Disagreed change: The IRS proposes additional tax and you disagree. You can appeal through the IRS Office of Appeals — an independent function within the IRS — before paying anything. The Appeals process resolves approximately 80% of disputed audit cases without going to tax court.

Tax Court: If Appeals does not resolve the dispute you can petition the Tax Court to have an independent judge review the case. For smaller amounts the Small Tax Case procedure (under $50,000 per year) is simpler and less expensive.

Frequently Asked Questions

How long does an IRS audit take?

Correspondence audits typically resolve in 3-6 months from when you respond. Office audits typically take 3-6 months from the initial appointment. Field audits can take 6 months to over a year depending on complexity. The IRS audit statute of limitations is generally 3 years from the return due date — meaning they typically must initiate an audit within 3 years of when you filed. This extends to 6 years when income is substantially underreported and has no time limit in cases of fraud.

Can an audit result in criminal charges?

Civil audits — the vast majority — result in additional tax, penalties, and interest assessments. Criminal charges are reserved for intentional tax fraud — deliberate falsification of records, systematic concealment of income, or willful failure to file. An honest mistake on a return is a civil matter not a criminal one. If an IRS Criminal Investigation Division agent contacts you rather than a regular examiner consult a tax attorney immediately.
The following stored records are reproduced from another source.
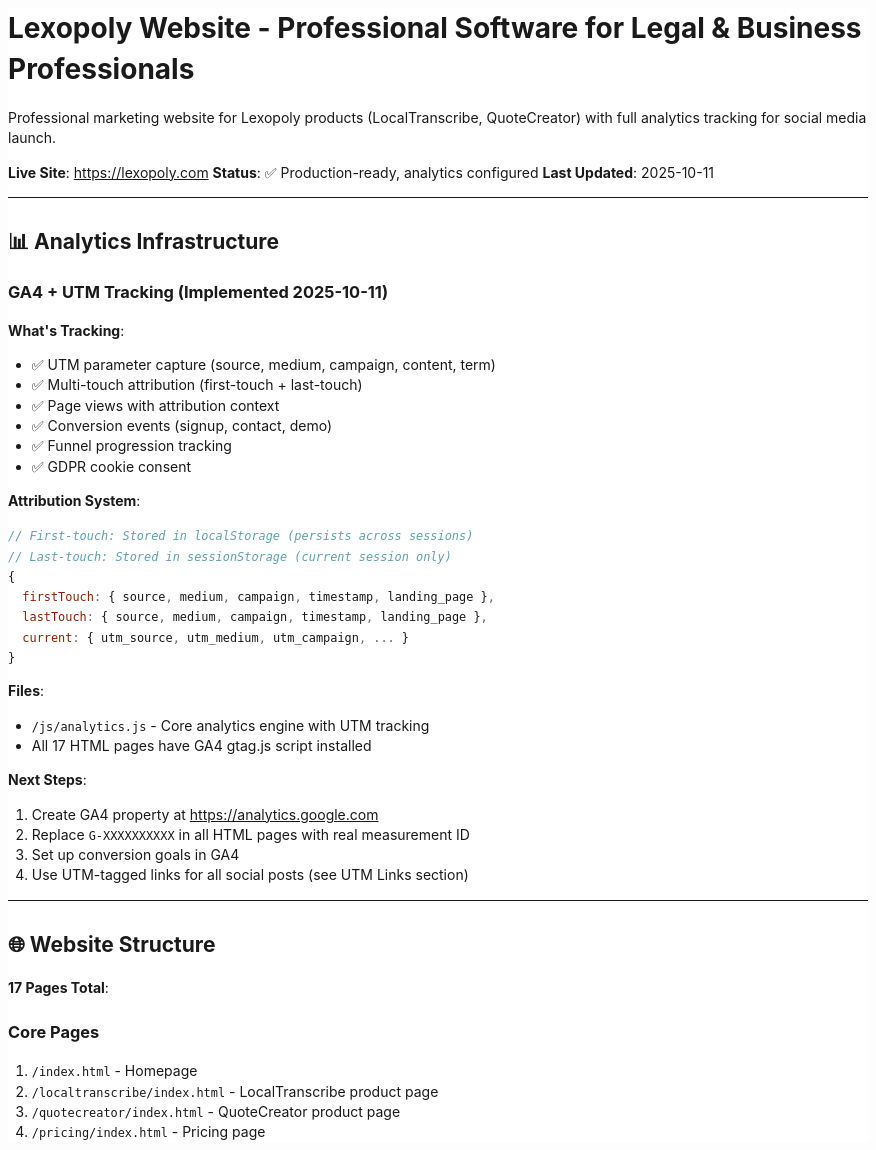 # Lexopoly Website - Professional Software for Legal & Business Professionals

Professional marketing website for Lexopoly products (LocalTranscribe, QuoteCreator) with full analytics tracking for social media launch.

**Live Site**: https://lexopoly.com
**Status**: ✅ Production-ready, analytics configured
**Last Updated**: 2025-10-11

---

## 📊 Analytics Infrastructure

### GA4 + UTM Tracking (Implemented 2025-10-11)

**What's Tracking**:
- ✅ UTM parameter capture (source, medium, campaign, content, term)
- ✅ Multi-touch attribution (first-touch + last-touch)
- ✅ Page views with attribution context
- ✅ Conversion events (signup, contact, demo)
- ✅ Funnel progression tracking
- ✅ GDPR cookie consent

**Attribution System**:
```javascript
// First-touch: Stored in localStorage (persists across sessions)
// Last-touch: Stored in sessionStorage (current session only)
{
  firstTouch: { source, medium, campaign, timestamp, landing_page },
  lastTouch: { source, medium, campaign, timestamp, landing_page },
  current: { utm_source, utm_medium, utm_campaign, ... }
}
```

**Files**:
- `/js/analytics.js` - Core analytics engine with UTM tracking
- All 17 HTML pages have GA4 gtag.js script installed

**Next Steps**:
1. Create GA4 property at https://analytics.google.com
2. Replace `G-XXXXXXXXXX` in all HTML pages with real measurement ID
3. Set up conversion goals in GA4
4. Use UTM-tagged links for all social posts (see UTM Links section)

---

## 🌐 Website Structure

**17 Pages Total**:

### Core Pages
1. `/index.html` - Homepage
2. `/localtranscribe/index.html` - LocalTranscribe product page
3. `/quotecreator/index.html` - QuoteCreator product page
4. `/pricing/index.html` - Pricing page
What should I not do when I receive an audit notice?

Do not ignore it — missing the response deadline allows the IRS to assess the proposed tax automatically. Do not call the IRS without being prepared — have your return and all relevant documents in front of you first. Do not send original documents — send copies and keep originals. Do not agree to an expanded scope or additional years without consulting a professional. Do not make representations about items not included in the notice — stick to what was asked.

Conclusion

An IRS audit notice is serious but manageable — especially when you respond correctly and promptly. Read the notice carefully to identify the type, the specific issue, and the deadline. For correspondence audits gather your documentation, write a clear response, and send by certified mail before the deadline. For office and field audits professional representation is the right investment. The IRS audit process has defined steps and multiple appeal opportunities — ignoring the notice or panicking are the two responses that consistently produce the worst outcomes. Engage with the process, respond with documentation, and use the appeal rights available to you if you disagree with the result.